Avevo già scritto quasi tutte le cose che precedono, e fermato il concetto che queste muraglie fossero appartenute ad un emporio, quando mi venne fra mani il citato manoscritto di Alfonso de Biasio; di cui mi corre l’obbligo di riportare le seguenti parole, le quali collimano con le idee già da me espresse: «Difficoltar non puossi che dai nomi antichi che sinora in questa città conservansi manifestate ne vengano le famose fabbriche che in quel contorno stavano. Usarono gli antichi fabbricar forti edificii per la conservazione delle pubbliche vettovaglie nomandoli cellarium, come ne fa fede Isidoro. Per lo che palesato ne viene che quel giardino nominato Cellario, ed ora dal volgo Cellarolo, era appunto un pubblico edificio nel quale si conservavano le comuni vettovaglie, additandocelo maggiormente i gran frammenti di antichità, che colà alla giornata si scoprono». Non devo omettere però che lo stesso autore poco dopo dice quest’altro, che sembra contradire il riferito: «Nè devo lasciare indietro la famosissima fabbrica della nostra basilica, che sino ad ora la vetusta tradizione ne mostra il particolar suo sito fuor la porta di S. Lorenzo, ove si conservano non pochi suoi frammenti e particolarmente un suo spazioso portico, che sopra vi sta la diruta chiesa dei S. Quaranta, ecc». Ma chi sa che le basiliche erano unite ai fori ed erano i luoghi ove si trattavano i pubblici e privati negozii, comprende di leggieri che possono mettersi subito di accordo le due idee di de Biasio, ritenendo che quell’edificio finora esaminato sia stato un emporio, e che accosto o ad esso incorporato sia stata la basilica.

Note

  1. I Liguri Bebiani, pag. 46.
  2. Nativo di Fragneto Monforte, ma dalla giovinezza stabilito in Benevento, ove morì or son pochi anni.

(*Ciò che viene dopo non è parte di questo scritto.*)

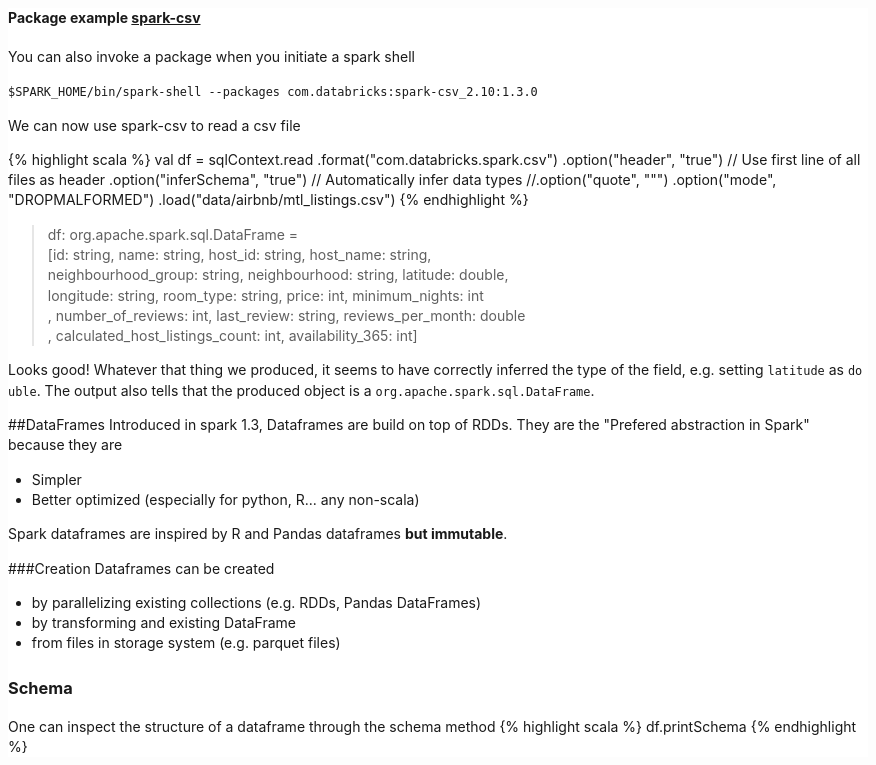 
#### Package example [spark-csv](https://github.com/databricks/spark-csv)
You can also invoke a package when you initiate a spark shell

```
$SPARK_HOME/bin/spark-shell --packages com.databricks:spark-csv_2.10:1.3.0
```

We can now use spark-csv to read a csv file

{% highlight scala %}
val df = sqlContext.read
    .format("com.databricks.spark.csv")
    .option("header", "true") // Use first line of all files as header
    .option("inferSchema", "true") // Automatically infer data types //.option("quote", "\"")
    .option("mode", "DROPMALFORMED")
    .load("data/airbnb/mtl_listings.csv")
{% endhighlight %}

<blockquote>
df: org.apache.spark.sql.DataFrame =<br>
[id: string, name: string, host_id: string, host_name: string,<br>
neighbourhood_group: string, neighbourhood: string, latitude: double,<br>
longitude: string, room_type: string, price: int, minimum_nights: int<br>,
number_of_reviews: int, last_review: string, reviews_per_month: double<br>,
calculated_host_listings_count: int, availability_365: int]
</blockquote>

Looks good!
Whatever that thing we produced, it seems to have correctly inferred the type of the field,
e.g. setting `latitude` as `double`.
The output also tells that the produced object is a `org.apache.spark.sql.DataFrame`.

##DataFrames
Introduced in spark 1.3, Dataframes are build on top of RDDs.
They are the "Prefered abstraction in Spark" because they are

* Simpler
* Better optimized (especially for python, R... any non-scala)

Spark dataframes are inspired by R and Pandas dataframes **but immutable**.

###Creation
Dataframes can be created

* by parallelizing existing collections (e.g. RDDs, Pandas DataFrames)
* by transforming and existing DataFrame
* from files in storage system (e.g. parquet files)

### Schema
One can inspect the structure of a dataframe through the schema method
{% highlight scala %}
df.printSchema
{% endhighlight %}
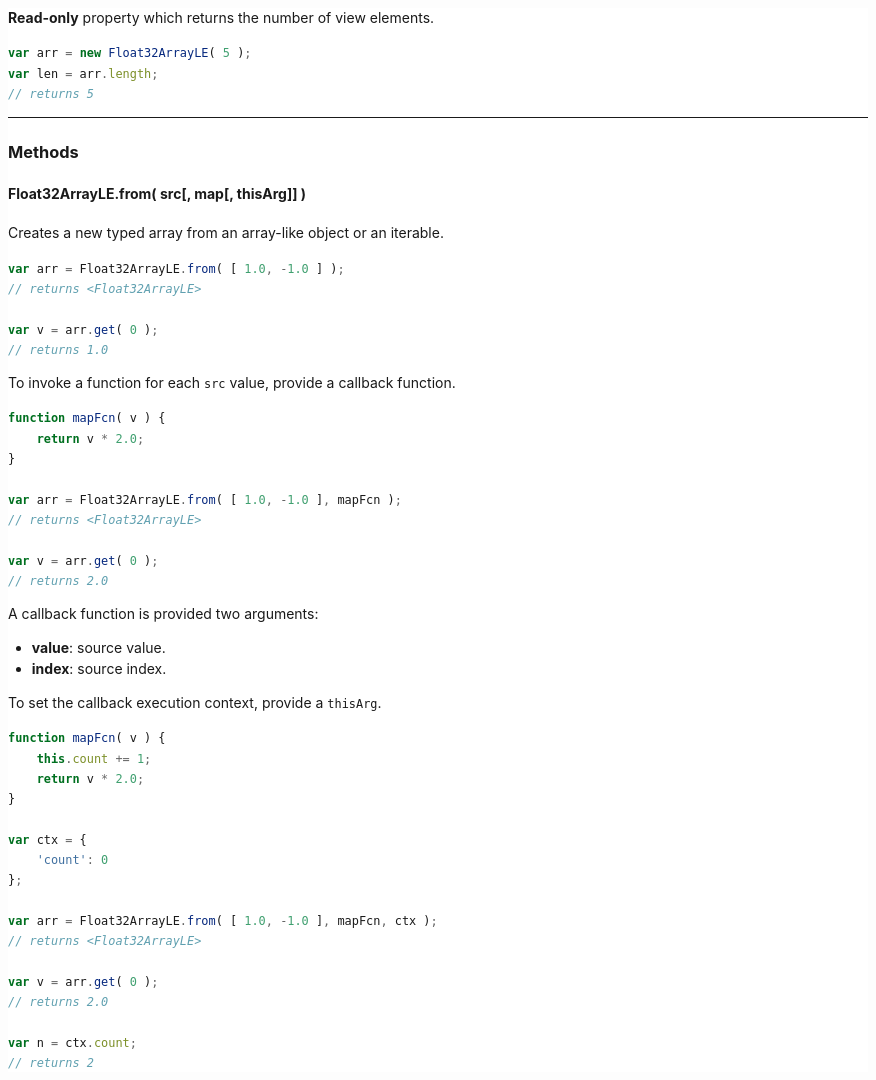 **Read-only** property which returns the number of view elements.

```javascript
var arr = new Float32ArrayLE( 5 );
var len = arr.length;
// returns 5
```

* * *

### Methods

<a name="static-method-from"></a>

#### Float32ArrayLE.from( src\[, map\[, thisArg]] )

Creates a new typed array from an array-like object or an iterable.

```javascript
var arr = Float32ArrayLE.from( [ 1.0, -1.0 ] );
// returns <Float32ArrayLE>

var v = arr.get( 0 );
// returns 1.0
```

To invoke a function for each `src` value, provide a callback function.

```javascript
function mapFcn( v ) {
    return v * 2.0;
}

var arr = Float32ArrayLE.from( [ 1.0, -1.0 ], mapFcn );
// returns <Float32ArrayLE>

var v = arr.get( 0 );
// returns 2.0
```

A callback function is provided two arguments:

-   **value**: source value.
-   **index**: source index.

To set the callback execution context, provide a `thisArg`.

```javascript
function mapFcn( v ) {
    this.count += 1;
    return v * 2.0;
}

var ctx = {
    'count': 0
};

var arr = Float32ArrayLE.from( [ 1.0, -1.0 ], mapFcn, ctx );
// returns <Float32ArrayLE>

var v = arr.get( 0 );
// returns 2.0

var n = ctx.count;
// returns 2
```


[npm-image]: http://img.shields.io/npm/v/@stdlib/array-little-endian-float32.svg
[npm-url]: https://npmjs.org/package/@stdlib/array-little-endian-float32
[test-image]: https://github.com/stdlib-js/array-little-endian-float32/actions/workflows/test.yml/badge.svg?branch=main
[test-url]: https://github.com/stdlib-js/array-little-endian-float32/actions/workflows/test.yml?query=branch:main
[coverage-image]: https://img.shields.io/codecov/c/github/stdlib-js/array-little-endian-float32/main.svg
[coverage-url]: https://codecov.io/github/stdlib-js/array-little-endian-float32?branch=main
[chat-image]: https://img.shields.io/gitter/room/stdlib-js/stdlib.svg
[chat-url]: https://app.gitter.im/#/room/#stdlib-js_stdlib:gitter.im
[stdlib]: https://github.com/stdlib-js/stdlib
[stdlib-authors]: https://github.com/stdlib-js/stdlib/graphs/contributors
[umd]: https://github.com/umdjs/umd
[es-module]: https://developer.mozilla.org/en-US/docs/Web/JavaScript/Guide/Modules
[deno-url]: https://github.com/stdlib-js/array-little-endian-float32/tree/deno
[deno-readme]: https://github.com/stdlib-js/array-little-endian-float32/blob/deno/README.md
[umd-url]: https://github.com/stdlib-js/array-little-endian-float32/tree/umd
[umd-readme]: https://github.com/stdlib-js/array-little-endian-float32/blob/umd/README.md
[esm-url]: https://github.com/stdlib-js/array-little-endian-float32/tree/esm
[esm-readme]: https://github.com/stdlib-js/array-little-endian-float32/blob/esm/README.md
[branches-url]: https://github.com/stdlib-js/array-little-endian-float32/blob/main/branches.md
[stdlib-license]: https://raw.githubusercontent.com/stdlib-js/array-little-endian-float32/main/LICENSE
[@stdlib/array/typed]: https://github.com/stdlib-js/array-typed/tree/deno
[@stdlib/array/buffer]: https://github.com/stdlib-js/array-buffer/tree/deno
[@stdlib/wasm/memory]: https://github.com/stdlib-js/wasm-memory/tree/deno
[@stdlib/array/float32]: https://github.com/stdlib-js/array-float32/tree/deno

  3. Canina, op. cit. tom. 8. pag. 394.
  4. Consulta sul proposito: Canina, op. cit. tom. 8 pag. 394 e seg. e Winckelmann, opero complete, 1. ediz. Ital. Prato, frat. Giacchetti, MDCCCXXXI, tom. VI. pag. 149 e seg.

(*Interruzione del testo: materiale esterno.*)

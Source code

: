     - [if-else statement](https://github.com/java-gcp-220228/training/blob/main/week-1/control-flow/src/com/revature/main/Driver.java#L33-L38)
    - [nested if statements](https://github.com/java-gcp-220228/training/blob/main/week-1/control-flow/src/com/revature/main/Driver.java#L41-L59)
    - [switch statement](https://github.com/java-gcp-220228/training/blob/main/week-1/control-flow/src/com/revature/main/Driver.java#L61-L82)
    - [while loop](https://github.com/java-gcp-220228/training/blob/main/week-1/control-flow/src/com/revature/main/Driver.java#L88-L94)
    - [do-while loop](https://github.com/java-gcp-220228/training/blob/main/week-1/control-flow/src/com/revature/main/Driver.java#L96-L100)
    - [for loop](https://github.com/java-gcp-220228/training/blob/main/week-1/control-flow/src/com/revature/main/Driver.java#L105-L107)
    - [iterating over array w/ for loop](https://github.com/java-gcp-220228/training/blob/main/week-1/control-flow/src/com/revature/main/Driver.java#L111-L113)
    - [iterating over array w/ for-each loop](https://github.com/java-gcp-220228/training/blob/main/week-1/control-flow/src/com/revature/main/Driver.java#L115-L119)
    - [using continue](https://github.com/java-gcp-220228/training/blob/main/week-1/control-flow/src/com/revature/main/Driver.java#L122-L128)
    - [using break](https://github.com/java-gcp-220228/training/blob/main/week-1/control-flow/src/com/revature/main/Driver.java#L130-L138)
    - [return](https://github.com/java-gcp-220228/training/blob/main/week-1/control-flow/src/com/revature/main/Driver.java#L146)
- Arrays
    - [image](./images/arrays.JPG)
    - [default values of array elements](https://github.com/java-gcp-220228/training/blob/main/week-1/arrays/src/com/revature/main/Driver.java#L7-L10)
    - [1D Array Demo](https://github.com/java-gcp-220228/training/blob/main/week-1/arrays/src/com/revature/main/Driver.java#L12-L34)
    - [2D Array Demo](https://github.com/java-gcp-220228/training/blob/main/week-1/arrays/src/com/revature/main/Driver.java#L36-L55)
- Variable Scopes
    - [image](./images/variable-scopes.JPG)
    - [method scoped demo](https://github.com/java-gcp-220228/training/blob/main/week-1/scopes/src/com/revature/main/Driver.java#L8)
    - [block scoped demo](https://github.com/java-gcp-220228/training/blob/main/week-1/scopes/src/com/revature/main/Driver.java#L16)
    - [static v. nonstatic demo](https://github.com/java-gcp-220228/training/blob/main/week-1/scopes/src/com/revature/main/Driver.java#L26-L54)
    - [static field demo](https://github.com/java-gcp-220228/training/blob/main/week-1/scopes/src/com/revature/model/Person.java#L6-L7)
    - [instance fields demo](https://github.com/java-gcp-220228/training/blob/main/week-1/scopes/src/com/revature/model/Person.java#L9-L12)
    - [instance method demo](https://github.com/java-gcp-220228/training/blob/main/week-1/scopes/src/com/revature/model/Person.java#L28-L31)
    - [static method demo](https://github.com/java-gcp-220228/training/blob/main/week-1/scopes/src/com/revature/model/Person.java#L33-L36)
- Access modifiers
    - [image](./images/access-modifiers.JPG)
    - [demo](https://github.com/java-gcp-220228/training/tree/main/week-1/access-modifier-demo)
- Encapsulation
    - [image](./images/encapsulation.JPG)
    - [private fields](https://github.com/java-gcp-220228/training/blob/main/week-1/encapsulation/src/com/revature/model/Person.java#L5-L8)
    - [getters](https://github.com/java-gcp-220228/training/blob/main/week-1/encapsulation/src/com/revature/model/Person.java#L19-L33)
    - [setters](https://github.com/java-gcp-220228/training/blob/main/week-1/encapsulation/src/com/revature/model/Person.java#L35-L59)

  5. Opera e luogo ultimo citato, Tav. CVIII, N. XLIII.
  6. id. id. Tav. XCI. N. II.
  7. id. id. pag. 787 e seg. Tav. CCXL.
  8. Lib. II. lettera XVII.
  9. Trad. del Cav. Pier Alessandro Paravia. Venezia, Gius. Antonelli, 1837.
  10. Libro V, lett. VI.
  11. Opera e luoghi ultimi citati.
  12. Nella vita di Adriano.
  13. Op. cit. tom. 8. pag. 572.
  14. Op. cit. lib. V. pag. 88.
  15. Pag. 320.
  16. Op. cit. lib. VI. pag. 52 e 53.
  17. Eran dette regalie i beni pubblici appartenenti al Principe, poi passati e devoluti alla sede Apostolica (Borgia op. cit. tom. II. pag. 265).
  18. Pag. 134.
  19. Tom. op. cit. tom. II. pag. 265 e 266
  20. Dicesi ancora al presente in Benevento Isca un terreno coltivabile in vicinanza dei fiumi.

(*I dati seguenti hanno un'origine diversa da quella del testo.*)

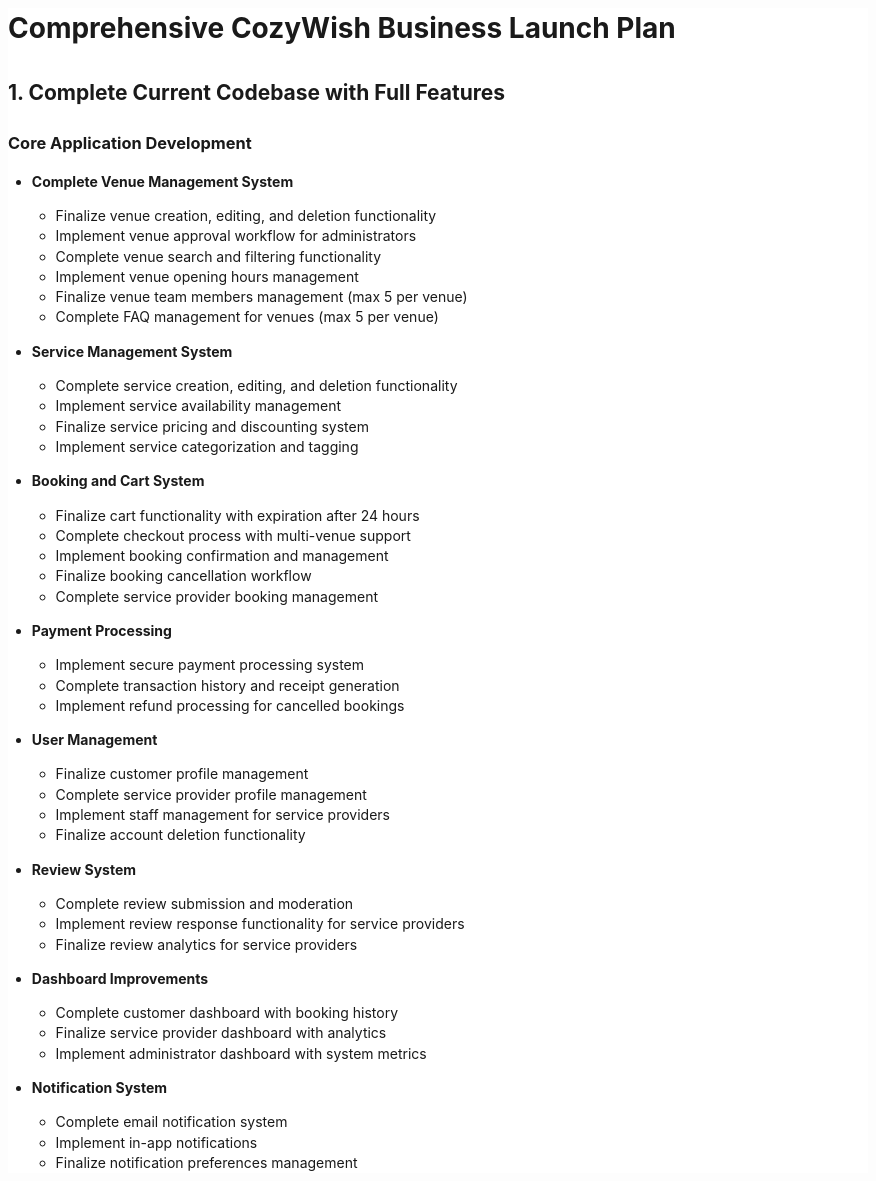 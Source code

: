# Comprehensive CozyWish Business Launch Plan

## 1. Complete Current Codebase with Full Features

### Core Application Development
- **Complete Venue Management System**
  - Finalize venue creation, editing, and deletion functionality
  - Implement venue approval workflow for administrators
  - Complete venue search and filtering functionality
  - Implement venue opening hours management
  - Finalize venue team members management (max 5 per venue)
  - Complete FAQ management for venues (max 5 per venue)

- **Service Management System**
  - Complete service creation, editing, and deletion functionality
  - Implement service availability management
  - Finalize service pricing and discounting system
  - Implement service categorization and tagging

- **Booking and Cart System**
  - Finalize cart functionality with expiration after 24 hours
  - Complete checkout process with multi-venue support
  - Implement booking confirmation and management
  - Finalize booking cancellation workflow
  - Complete service provider booking management

- **Payment Processing**
  - Implement secure payment processing system
  - Complete transaction history and receipt generation
  - Implement refund processing for cancelled bookings

- **User Management**
  - Finalize customer profile management
  - Complete service provider profile management
  - Implement staff management for service providers
  - Finalize account deletion functionality

- **Review System**
  - Complete review submission and moderation
  - Implement review response functionality for service providers
  - Finalize review analytics for service providers

- **Dashboard Improvements**
  - Complete customer dashboard with booking history
  - Finalize service provider dashboard with analytics
  - Implement administrator dashboard with system metrics

- **Notification System**
  - Complete email notification system
  - Implement in-app notifications
  - Finalize notification preferences management
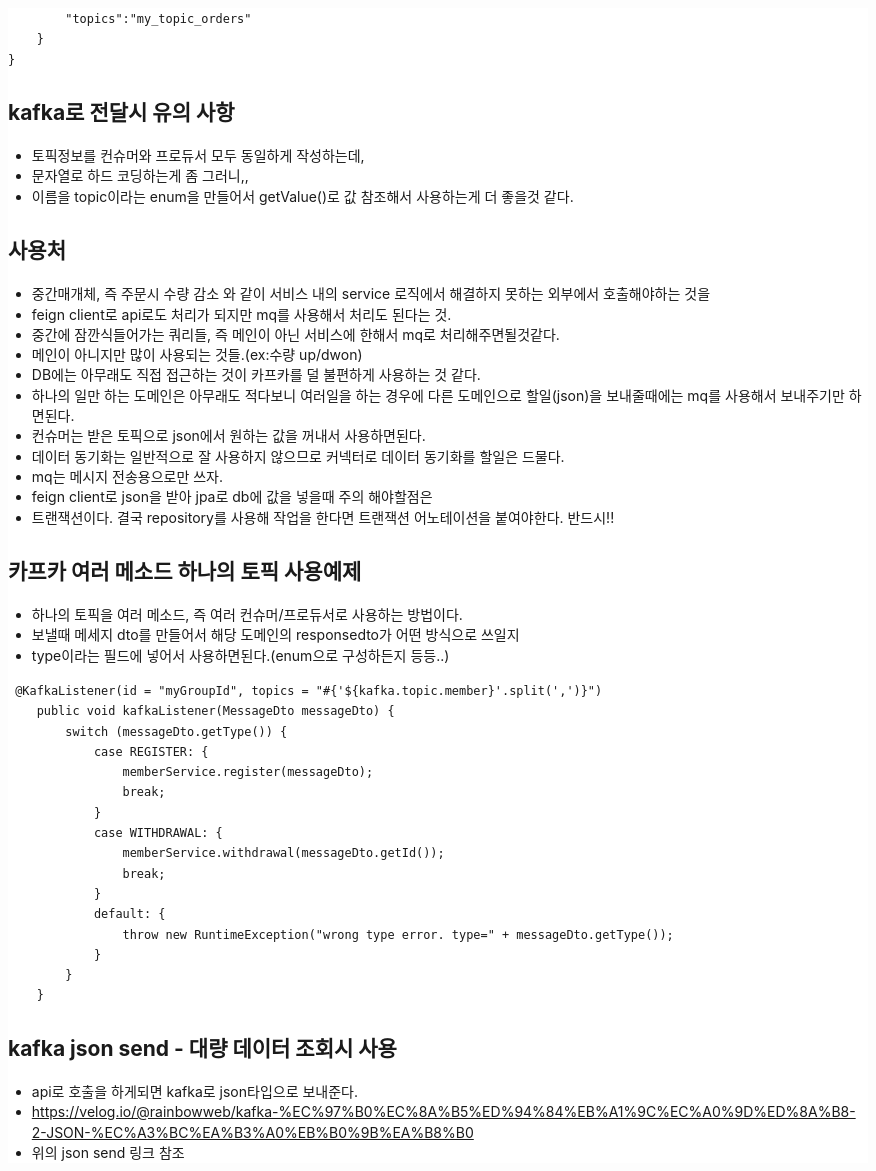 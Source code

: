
 ```
        "topics":"my_topic_orders"
    }
}
```

## kafka로 전달시 유의 사항
* 토픽정보를 컨슈머와 프로듀서 모두 동일하게 작성하는데,
* 문자열로 하드 코딩하는게 좀 그러니,,
* 이름을 topic이라는 enum을 만들어서 getValue()로 값 참조해서 사용하는게 더 좋을것 같다.

## 사용처
* 중간매개체, 즉 주문시 수량 감소 와 같이 서비스 내의 service 로직에서 해결하지 못하는 외부에서 호출해야하는 것을
* feign client로 api로도 처리가 되지만 mq를 사용해서 처리도 된다는 것.
* 중간에 잠깐식들어가는 쿼리들, 즉 메인이 아닌 서비스에 한해서 mq로 처리해주면될것같다.
* 메인이 아니지만 많이 사용되는 것들.(ex:수량 up/dwon)
* DB에는 아무래도 직접 접근하는 것이 카프카를 덜 불편하게 사용하는 것 같다.
* 하나의 일만 하는 도메인은 아무래도 적다보니 여러일을 하는 경우에 다른 도메인으로 할일(json)을 보내줄때에는 mq를 사용해서 보내주기만 하면된다.
* 컨슈머는 받은 토픽으로 json에서 원하는 값을 꺼내서 사용하면된다.
* 데이터 동기화는 일반적으로 잘 사용하지 않으므로 커넥터로 데이터 동기화를 할일은 드물다.
* mq는 메시지 전송용으로만 쓰자.
* feign client로 json을 받아 jpa로 db에 값을 넣을때 주의 해야할점은 
* 트랜잭션이다. 결국 repository를 사용해 작업을 한다면 트랜잭션 어노테이션을 붙여야한다. 반드시!!

## 카프카 여러 메소드 하나의 토픽 사용예제
* 하나의 토픽을 여러 메소드, 즉 여러 컨슈머/프로듀서로 사용하는 방법이다.
* 보낼때 메세지 dto를 만들어서 해당 도메인의 responsedto가 어떤 방식으로 쓰일지
* type이라는 필드에 넣어서 사용하면된다.(enum으로 구성하든지 등등..)
```
 @KafkaListener(id = "myGroupId", topics = "#{'${kafka.topic.member}'.split(',')}")
    public void kafkaListener(MessageDto messageDto) {
        switch (messageDto.getType()) {
            case REGISTER: {
                memberService.register(messageDto);
                break;
            }
            case WITHDRAWAL: {
                memberService.withdrawal(messageDto.getId());
                break;
            }
            default: {
                throw new RuntimeException("wrong type error. type=" + messageDto.getType());
            }
        }
    }
```

## kafka json send - 대량 데이터 조회시 사용
* api로 호출을 하게되면 kafka로 json타입으로 보내준다.
* https://velog.io/@rainbowweb/kafka-%EC%97%B0%EC%8A%B5%ED%94%84%EB%A1%9C%EC%A0%9D%ED%8A%B8-2-JSON-%EC%A3%BC%EA%B3%A0%EB%B0%9B%EA%B8%B0
* 위의 json send 링크 참조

  21. Posta era detto un sito presso l’isca, ove poteasi pescare. Vedi Borgia, op. cit. tom. II. pag. 270.
  22. Luogo ultimo citato.
  23. Pag. 286.
  24. Manoscritto citato di Alfonso de Biasio e l’altro sulle antiche chiese di Benevento.
  25. Noti il lettore che, quest’opera, cominciata a pubblicarsi nel 1889, è ancora in corso di stampa nel 1892.